Additionally, he said, the ads put the burden on the individual to “resist” and to make good choices, when in reality addiction often emerges in the context of social, psychological, and economic forces outside a person’s control.
Keith Humphreys, a Stanford University psychiatry professor who advised former presidents George W. Bush and Barack Obama on drug policy, reviewed Lelling’s ads and said that those providing life-saving information, such as facts about counterfeit pills, were valuable. But, he said, “Overall they were in kind of that old scare mode and stigmatizing mode that I don’t think is going to be helpful.”
Scare tactics can be counterproductive, he said. “The kind of kid who’s a rule follower, they don’t need that ad. That’s not who you’re trying to reach,” he said. But rebellious youngsters the ad targets are unlikely to be deterred by a story about the dangers of drug use. They might, instead, be intrigued and find it glamorous, Humphreys said.

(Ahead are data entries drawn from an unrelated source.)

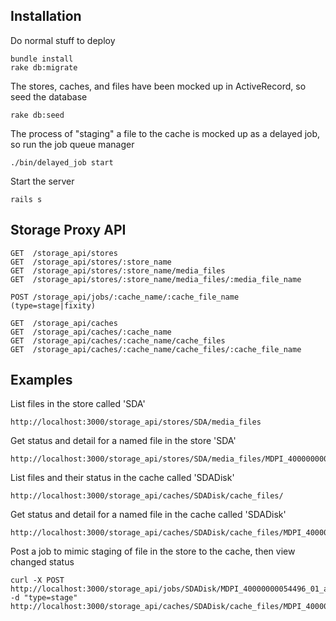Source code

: ## Installation

Do normal stuff to deploy

    bundle install
    rake db:migrate

The stores, caches, and files have been mocked up in ActiveRecord, so seed the database

    rake db:seed

The process of "staging" a file to the cache is mocked up as a delayed job, so run the job queue manager

    ./bin/delayed_job start

Start the server

    rails s

## Storage Proxy API
    GET  /storage_api/stores
    GET  /storage_api/stores/:store_name
    GET  /storage_api/stores/:store_name/media_files
    GET  /storage_api/stores/:store_name/media_files/:media_file_name
    
    POST /storage_api/jobs/:cache_name/:cache_file_name  (type=stage|fixity)
    
    GET  /storage_api/caches
    GET  /storage_api/caches/:cache_name
    GET  /storage_api/caches/:cache_name/cache_files
    GET  /storage_api/caches/:cache_name/cache_files/:cache_file_name

## Examples

List files in the store called 'SDA'

    http://localhost:3000/storage_api/stores/SDA/media_files

Get status and detail for a named file in the store 'SDA'

    http://localhost:3000/storage_api/stores/SDA/media_files/MDPI_40000000054496_01_access.mp4

List files and their status in the cache called 'SDADisk'

    http://localhost:3000/storage_api/caches/SDADisk/cache_files/

Get status and detail for a named file in the cache called 'SDADisk'

    http://localhost:3000/storage_api/caches/SDADisk/cache_files/MDPI_40000000054496_01_access.mp4

Post a job to mimic staging of file in the store to the cache, then view changed status

    curl -X POST http://localhost:3000/storage_api/jobs/SDADisk/MDPI_40000000054496_01_access.mp4 -d "type=stage"
    http://localhost:3000/storage_api/caches/SDADisk/cache_files/MDPI_40000000054496_01_access.mp4
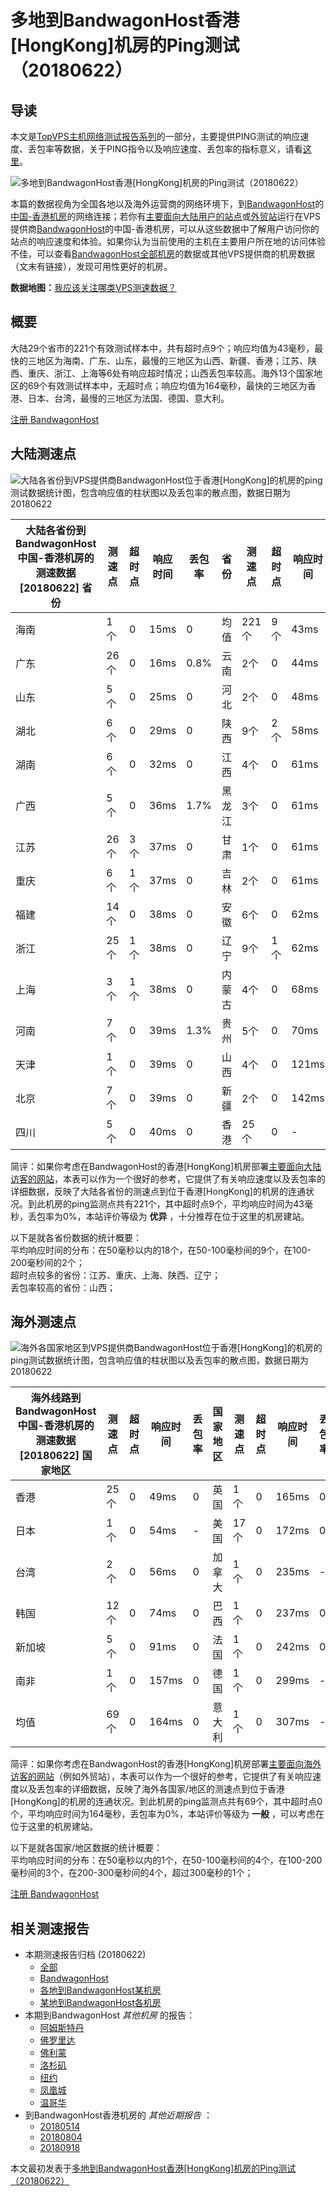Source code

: #  多地到BandwagonHost香港[HongKong]机房的Ping测试（20180622） 

## 导读

本文是[TopVPS主机网络测试报告系列](https://vps123.top/pingtest)的一部分，主要提供PING测试的响应速度、丢包率等数据，关于PING指令以及响应速度、丢包率的指标意义，请看[这里](https://vps123.top/what-is-ping.html)。

![多地到BandwagonHost香港\[HongKong\]机房的Ping测试（20180622）](/images/thumbnails/to_bwg_HongKong.png)

本篇的数据视角为全国各地以及海外运营商的网络环境下，到[BandwagonHost](https://vps123.top/go/bwg)的[中国-香港机房](https://vps123.top/bandwagon-facilities.html#hongkong)的网络连接；若你有[主要面向大陆用户的站点](https://vps123.top/website-for-mainland-users.html)或[外贸站](https://vps123.top/website-for-internation-trade.html)运行在VPS提供商[BandwagonHost](https://vps123.top/go/bwg)的中国-香港机房，可以从这些数据中了解用户访问你的站点的响应速度和体验。如果你认为当前使用的主机在主要用户所在地的访问体验不佳，可以查看[BandwagonHost全部机房](/bandwagon/isp/china/20180622-bandwagon-isp-china.md)的数据或其他VPS提供商的机房数据（文末有链接），发现可用性更好的机房。

**数据地图：**[我应该关注哪类VPS测速数据？](https://vps123.top/find-pingtest-data-you-need.html)

## 概要

大陆29个省市的221个有效测试样本中，共有超时点9个；响应均值为43毫秒，最快的三地区为海南、广东、山东，最慢的三地区为山西、新疆、香港；江苏、陕西、重庆、浙江、上海等6处有响应超时情况；山西丢包率较高。海外13个国家地区的69个有效测试样本中，无超时点；响应均值为164毫秒，最快的三地区为香港、日本、台湾，最慢的三地区为法国、德国、意大利。

[注册 BandwagonHost](https://vps123.top/go/bwg/_btn1)

## 大陆测速点

![大陆各省份到VPS提供商BandwagonHost位于香港\[HongKong\]的机房的ping测试数据统计图，包含响应值的柱状图以及丢包率的散点图，数据日期为20180622](/images/pingtests/bwg_20180622/plot_idc_bwg_china-hongkong_20180622_mainland.png)

大陆各省份到BandwagonHost中国-香港机房的测速数据 [20180622] 省份 | 测速点 | 超时点 | 响应时间 | 丢包率 | 省份 | 测速点 | 超时点 | 响应时间 | 丢包率  
---|---|---|---|---|---|---|---|---|---  
海南 | 1个 | 0 | 15ms | 0 | 均值 | 221个 | 9个 | 43ms | 0.4%  
广东 | 26个 | 0 | 16ms | 0.8% | 云南 | 2个 | 0 | 44ms | 0  
山东 | 5个 | 0 | 25ms | 0 | 河北 | 2个 | 0 | 48ms | 0  
湖北 | 6个 | 0 | 29ms | 0 | 陕西 | 9个 | 2个 | 58ms | 0  
湖南 | 6个 | 0 | 32ms | 0 | 江西 | 4个 | 0 | 61ms | 1.1%  
广西 | 5个 | 0 | 36ms | 1.7% | 黑龙江 | 3个 | 0 | 61ms | 0  
江苏 | 26个 | 3个 | 37ms | 0 | 甘肃 | 1个 | 0 | 61ms | 0  
重庆 | 6个 | 1个 | 37ms | 0 | 吉林 | 2个 | 0 | 61ms | 0  
福建 | 14个 | 0 | 38ms | 0 | 安徽 | 6个 | 0 | 62ms | 0  
浙江 | 25个 | 1个 | 38ms | 0 | 辽宁 | 9个 | 1个 | 62ms | 1.7%  
上海 | 3个 | 1个 | 38ms | 0 | 内蒙古 | 4个 | 0 | 68ms | 0  
河南 | 7个 | 0 | 39ms | 1.3% | 贵州 | 5个 | 0 | 70ms | 0  
天津 | 1个 | 0 | 39ms | 0 | 山西 | 4个 | 0 | 121ms | 10.0%  
北京 | 7个 | 0 | 39ms | 0 | 新疆 | 2个 | 0 | 142ms | 0  
四川 | 5个 | 0 | 40ms | 0 | 香港 | 25个 | 0 | - | -  
  
简评：如果你考虑在BandwagonHost的香港[HongKong]机房部署[主要面向大陆访客的网站](website-for-mainland-users.html)，本表可以作为一个很好的参考，它提供了有关响应速度以及丢包率的详细数据，反映了大陆各省份的测速点到位于香港[HongKong]的机房的连通状况。到此机房的ping监测点共有221个，其中超时点9个，平均响应时间为43毫秒，丢包率为0%，本站评价等级为 **优异** ，十分推荐在位于这里的机房建站。

以下是就各省份数据的统计概要：  
平均响应时间的分布：在50毫秒以内的18个，在50-100毫秒间的9个，在100-200毫秒间的2个；  
超时点较多的省份：江苏、重庆、上海、陕西、辽宁；  
丢包率较高的省份：山西；

## 海外测速点

![海外各国家地区到VPS提供商BandwagonHost位于香港\[HongKong\]的机房的ping测试数据统计图，包含响应值的柱状图以及丢包率的散点图，数据日期为20180622](/images/pingtests/bwg_20180622/plot_idc_bwg_china-hongkong_20180622_overseas.png)

海外线路到BandwagonHost中国-香港机房的测速数据 [20180622] 国家地区 | 测速点 | 超时点 | 响应时间 | 丢包率 | 国家地区 | 测速点 | 超时点 | 响应时间 | 丢包率  
---|---|---|---|---|---|---|---|---|---  
香港 | 25个 | 0 | 49ms | 0 | 英国 | 1个 | 0 | 165ms | 0  
日本 | 1个 | 0 | 54ms | - | 美国 | 17个 | 0 | 172ms | 0  
台湾 | 2个 | 0 | 56ms | 0 | 加拿大 | 1个 | 0 | 235ms | -  
韩国 | 12个 | 0 | 74ms | 0 | 巴西 | 1个 | 0 | 237ms | 0  
新加坡 | 5个 | 0 | 91ms | 0 | 法国 | 1个 | 0 | 242ms | 0  
南非 | 1个 | 0 | 157ms | 0 | 德国 | 1个 | 0 | 299ms | -  
均值 | 69个 | 0 | 164ms | 0 | 意大利 | 1个 | 0 | 307ms | -  
  
简评：如果你考虑在BandwagonHost的香港[HongKong]机房部署[主要面向海外访客的网站](https://vps123.top/website-for-internation-trade.html)（例如外贸站），本表可以作为一个很好的参考，它提供了有关响应速度以及丢包率的详细数据，反映了海外各国家/地区的测速点到位于香港[HongKong]的机房的连通状况。到此机房的ping监测点共有69个，其中超时点0个，平均响应时间为164毫秒，丢包率为0%，本站评价等级为 **一般** ，可以考虑在位于这里的机房建站。

以下是就各国家/地区数据的统计概要：  
平均响应时间的分布：在50毫秒以内的1个，在50-100毫秒间的4个，在100-200毫秒间的3个，在200-300毫秒间的4个，超过300毫秒的1个；

[注册 BandwagonHost](https://vps123.top/go/bwg/_btn2)

## 相关测速报告

  * 本期测速报告归档 (20180622) 
    * [全部](https://vps123.top/pingtests/20180622 "本期各VPS提供商全部测速报告")
    * [BandwagonHost](https://vps123.top/pingtests/idc-bandwagon/20180622 "本期BandwagonHost的全部测速报告")
    * [各地到BandwagonHost某机房](https://vps123.top/pingtests/idc-bandwagon/isp-global/20180622 "以BandwagonHost某机房为关注对象的视角，横向比较大陆各省份、海外各国家地区")
    * [某地到BandwagonHost各机房](https://vps123.top/pingtests/idc-bandwagon/facility-all/20180622 "以大陆某省份为关注对象的视角，横向比较BandwagonHost各机房")
  * 本期到BandwagonHost _其他机房_ 的报告： 
    * [阿姆斯特丹](/bandwagon/idc/amsterdam/20180622-bandwagon-idc-amsterdam.md "多地到BandwagonHost阿姆斯特丹机房的Ping测试 20180622")
    * [佛罗里达](/bandwagon/idc/florida/20180622-bandwagon-idc-florida.md "多地到BandwagonHost佛罗里达机房的Ping测试 20180622")
    * [佛利蒙](/bandwagon/idc/fremont/20180622-bandwagon-idc-fremont.md "多地到BandwagonHost佛利蒙机房的Ping测试 20180622")
    * [洛杉矶](/bandwagon/idc/losangeles/20180622-bandwagon-idc-losangeles.md "多地到BandwagonHost洛杉矶机房的Ping测试 20180622")
    * [纽约](/bandwagon/idc/newyork/20180622-bandwagon-idc-newyork.md "多地到BandwagonHost纽约机房的Ping测试 20180622")
    * [凤凰城](/bandwagon/idc/phoenix/20180622-bandwagon-idc-phoenix.md "多地到BandwagonHost凤凰城机房的Ping测试 20180622")
    * [温哥华](/bandwagon/idc/vancouver/20180622-bandwagon-idc-vancouver.md "多地到BandwagonHost温哥华机房的Ping测试 20180622")
  * 到BandwagonHost香港机房的 _其他近期报告_ ： 
    * [20180514](/bandwagon/idc/hongkong/20180514-bandwagon-idc-hongkong.md "多地到BandwagonHost香港机房的Ping测试 20180514")
    * [20180804](/bandwagon/idc/hongkong/20180804-bandwagon-idc-hongkong.md "多地到BandwagonHost香港机房的Ping测试 20180804")
    * [20180918](/bandwagon/idc/hongkong/20180918-bandwagon-idc-hongkong.md "多地到BandwagonHost香港机房的Ping测试 20180918")



本文最初发表于[多地到BandwagonHost香港[HongKong]机房的Ping测试（20180622）](https://vps123.top/pingtest/20180622-bandwagon-idc-hongkong.html)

Told of these critiques, Lelling said in a statement that he is investing resources in public education, “so people make better, more informed choices — an approach that has worked, time and again, over the last 30 years, from drunk driving to HIV to the dangers of cigarette smoking.” Meanwhile, the US attorney’s website still displays the controversial ads from 2017, which were likened to the failed “Just Say No” campaign of the 1980s. Weinreb said at the time that the ads were educational, directed at people who were not already addicted.